● What is being asked
Go line by line through the entries below and copy those containing the string "있습니다".

● Data shown
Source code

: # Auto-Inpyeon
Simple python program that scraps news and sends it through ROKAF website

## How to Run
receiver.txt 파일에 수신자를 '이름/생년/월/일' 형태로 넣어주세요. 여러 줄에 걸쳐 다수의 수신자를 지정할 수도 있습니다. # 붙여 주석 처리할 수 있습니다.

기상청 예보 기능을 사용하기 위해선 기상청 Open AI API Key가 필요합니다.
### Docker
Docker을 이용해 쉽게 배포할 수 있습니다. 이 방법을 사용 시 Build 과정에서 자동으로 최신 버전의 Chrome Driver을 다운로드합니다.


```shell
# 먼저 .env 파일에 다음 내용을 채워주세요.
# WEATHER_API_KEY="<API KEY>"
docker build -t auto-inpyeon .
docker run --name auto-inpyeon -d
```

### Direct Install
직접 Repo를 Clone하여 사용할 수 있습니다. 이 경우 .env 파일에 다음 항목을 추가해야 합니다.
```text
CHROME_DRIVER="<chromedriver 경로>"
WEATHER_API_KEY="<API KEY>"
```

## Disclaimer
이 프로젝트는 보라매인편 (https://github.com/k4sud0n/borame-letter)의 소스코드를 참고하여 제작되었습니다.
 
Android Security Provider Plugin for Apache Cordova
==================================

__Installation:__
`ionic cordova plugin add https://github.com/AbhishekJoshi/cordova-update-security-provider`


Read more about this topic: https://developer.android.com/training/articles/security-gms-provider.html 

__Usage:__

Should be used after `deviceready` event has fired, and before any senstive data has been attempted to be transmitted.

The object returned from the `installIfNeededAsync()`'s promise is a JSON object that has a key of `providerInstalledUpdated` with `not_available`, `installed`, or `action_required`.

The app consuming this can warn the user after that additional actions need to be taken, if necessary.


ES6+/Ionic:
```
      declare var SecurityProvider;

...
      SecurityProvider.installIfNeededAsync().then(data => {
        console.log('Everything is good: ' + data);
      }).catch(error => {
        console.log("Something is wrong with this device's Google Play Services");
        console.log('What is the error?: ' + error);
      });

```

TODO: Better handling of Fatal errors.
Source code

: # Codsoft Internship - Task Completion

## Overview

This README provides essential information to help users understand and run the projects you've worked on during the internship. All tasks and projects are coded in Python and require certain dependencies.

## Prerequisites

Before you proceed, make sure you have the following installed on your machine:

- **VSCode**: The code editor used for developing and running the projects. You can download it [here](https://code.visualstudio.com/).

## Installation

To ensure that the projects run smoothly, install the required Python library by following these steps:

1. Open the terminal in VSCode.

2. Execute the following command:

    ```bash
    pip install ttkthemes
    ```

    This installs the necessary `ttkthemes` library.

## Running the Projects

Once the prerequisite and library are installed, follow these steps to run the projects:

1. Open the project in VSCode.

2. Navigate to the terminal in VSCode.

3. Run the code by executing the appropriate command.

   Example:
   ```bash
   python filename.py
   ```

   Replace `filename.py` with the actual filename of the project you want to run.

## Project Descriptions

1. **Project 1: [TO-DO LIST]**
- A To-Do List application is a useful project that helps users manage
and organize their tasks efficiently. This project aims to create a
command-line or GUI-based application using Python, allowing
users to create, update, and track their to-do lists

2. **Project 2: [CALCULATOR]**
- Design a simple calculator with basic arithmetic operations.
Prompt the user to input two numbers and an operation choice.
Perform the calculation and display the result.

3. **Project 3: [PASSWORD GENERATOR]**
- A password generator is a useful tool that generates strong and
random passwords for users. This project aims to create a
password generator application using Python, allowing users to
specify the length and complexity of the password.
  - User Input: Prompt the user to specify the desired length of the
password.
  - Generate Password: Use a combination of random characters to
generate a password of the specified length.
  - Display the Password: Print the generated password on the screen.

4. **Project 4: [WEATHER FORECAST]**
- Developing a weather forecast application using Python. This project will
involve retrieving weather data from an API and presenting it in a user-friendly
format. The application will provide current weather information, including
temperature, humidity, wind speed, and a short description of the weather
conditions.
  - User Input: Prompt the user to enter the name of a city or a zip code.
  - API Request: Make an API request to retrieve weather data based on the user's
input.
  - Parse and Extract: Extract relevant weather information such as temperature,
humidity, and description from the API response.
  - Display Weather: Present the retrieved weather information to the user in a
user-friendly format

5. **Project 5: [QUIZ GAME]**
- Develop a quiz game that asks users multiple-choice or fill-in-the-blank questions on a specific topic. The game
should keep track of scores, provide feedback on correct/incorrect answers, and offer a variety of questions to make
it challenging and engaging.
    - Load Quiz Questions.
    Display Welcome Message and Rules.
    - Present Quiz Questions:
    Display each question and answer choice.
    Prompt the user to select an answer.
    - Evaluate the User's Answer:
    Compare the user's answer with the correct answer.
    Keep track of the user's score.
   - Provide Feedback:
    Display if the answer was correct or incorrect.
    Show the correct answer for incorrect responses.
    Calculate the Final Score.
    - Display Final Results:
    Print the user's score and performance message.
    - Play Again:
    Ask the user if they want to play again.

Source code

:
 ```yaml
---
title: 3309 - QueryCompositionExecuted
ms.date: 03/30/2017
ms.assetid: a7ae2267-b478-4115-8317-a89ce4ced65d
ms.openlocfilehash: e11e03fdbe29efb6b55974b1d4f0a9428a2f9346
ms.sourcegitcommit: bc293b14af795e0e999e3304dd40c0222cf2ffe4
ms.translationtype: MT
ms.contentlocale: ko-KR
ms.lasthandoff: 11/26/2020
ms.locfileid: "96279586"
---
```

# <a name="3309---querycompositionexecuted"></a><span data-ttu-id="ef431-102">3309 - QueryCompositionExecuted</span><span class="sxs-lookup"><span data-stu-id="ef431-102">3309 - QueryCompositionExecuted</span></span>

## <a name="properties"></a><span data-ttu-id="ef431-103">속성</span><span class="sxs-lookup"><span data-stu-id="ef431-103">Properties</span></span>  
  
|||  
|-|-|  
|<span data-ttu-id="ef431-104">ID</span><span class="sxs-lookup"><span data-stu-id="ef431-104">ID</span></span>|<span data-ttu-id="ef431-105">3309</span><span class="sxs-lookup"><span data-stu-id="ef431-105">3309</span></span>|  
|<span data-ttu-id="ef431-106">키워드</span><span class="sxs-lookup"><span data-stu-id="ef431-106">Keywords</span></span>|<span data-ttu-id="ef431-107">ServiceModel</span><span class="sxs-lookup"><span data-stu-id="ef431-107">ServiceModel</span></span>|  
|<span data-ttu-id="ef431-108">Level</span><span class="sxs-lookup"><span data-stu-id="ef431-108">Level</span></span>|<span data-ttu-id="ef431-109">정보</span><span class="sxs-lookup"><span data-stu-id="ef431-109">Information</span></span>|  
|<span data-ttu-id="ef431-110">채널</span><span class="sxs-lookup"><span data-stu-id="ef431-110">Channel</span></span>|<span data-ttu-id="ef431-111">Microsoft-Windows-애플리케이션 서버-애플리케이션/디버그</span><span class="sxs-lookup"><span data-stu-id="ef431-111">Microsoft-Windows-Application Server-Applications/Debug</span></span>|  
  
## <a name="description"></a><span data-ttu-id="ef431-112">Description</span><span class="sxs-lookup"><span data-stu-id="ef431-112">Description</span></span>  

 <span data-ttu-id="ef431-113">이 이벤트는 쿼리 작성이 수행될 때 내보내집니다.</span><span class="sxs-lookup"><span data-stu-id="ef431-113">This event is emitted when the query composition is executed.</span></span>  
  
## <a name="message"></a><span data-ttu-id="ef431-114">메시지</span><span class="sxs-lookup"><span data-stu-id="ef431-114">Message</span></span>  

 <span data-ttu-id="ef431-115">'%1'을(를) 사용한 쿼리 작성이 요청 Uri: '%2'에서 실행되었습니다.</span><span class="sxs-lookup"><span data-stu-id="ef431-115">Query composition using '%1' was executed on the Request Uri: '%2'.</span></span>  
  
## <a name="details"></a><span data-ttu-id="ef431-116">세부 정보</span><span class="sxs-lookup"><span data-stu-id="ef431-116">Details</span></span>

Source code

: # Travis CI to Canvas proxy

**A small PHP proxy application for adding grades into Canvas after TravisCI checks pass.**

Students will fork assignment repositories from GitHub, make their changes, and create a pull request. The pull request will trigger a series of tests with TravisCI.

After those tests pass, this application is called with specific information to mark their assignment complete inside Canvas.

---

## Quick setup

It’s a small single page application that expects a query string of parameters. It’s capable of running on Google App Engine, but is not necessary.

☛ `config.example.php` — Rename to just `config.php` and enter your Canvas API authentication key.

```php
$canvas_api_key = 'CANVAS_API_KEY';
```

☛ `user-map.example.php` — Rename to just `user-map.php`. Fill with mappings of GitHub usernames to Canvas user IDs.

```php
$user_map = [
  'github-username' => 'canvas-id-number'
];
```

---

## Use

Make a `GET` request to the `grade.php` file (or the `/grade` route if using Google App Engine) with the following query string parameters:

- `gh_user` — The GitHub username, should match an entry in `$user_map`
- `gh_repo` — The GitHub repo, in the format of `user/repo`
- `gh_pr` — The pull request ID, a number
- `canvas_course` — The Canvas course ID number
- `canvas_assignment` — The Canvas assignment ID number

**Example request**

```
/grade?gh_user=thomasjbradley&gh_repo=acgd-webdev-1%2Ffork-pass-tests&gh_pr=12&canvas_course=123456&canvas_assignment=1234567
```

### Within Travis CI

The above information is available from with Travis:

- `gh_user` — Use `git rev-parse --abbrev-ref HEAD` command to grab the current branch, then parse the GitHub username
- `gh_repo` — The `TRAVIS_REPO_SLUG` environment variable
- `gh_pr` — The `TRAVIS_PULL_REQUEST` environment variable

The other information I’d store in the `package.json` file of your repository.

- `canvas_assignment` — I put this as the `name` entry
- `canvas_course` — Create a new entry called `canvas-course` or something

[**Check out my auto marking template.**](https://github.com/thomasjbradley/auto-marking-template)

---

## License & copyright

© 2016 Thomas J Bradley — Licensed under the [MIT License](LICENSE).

● Solved problem
receiver.txt 파일에 수신자를 '이름/생년/월/일' 형태로 넣어주세요. 여러 줄에 걸쳐 다수의 수신자를 지정할 수도 있습니다. # 붙여 주석 처리할 수 있습니다.
Docker을 이용해 쉽게 배포할 수 있습니다. 이 방법을 사용 시 Build 과정에서 자동으로 최신 버전의 Chrome Driver을 다운로드합니다.
직접 Repo를 Clone하여 사용할 수 있습니다. 이 경우 .env 파일에 다음 항목을 추가해야 합니다.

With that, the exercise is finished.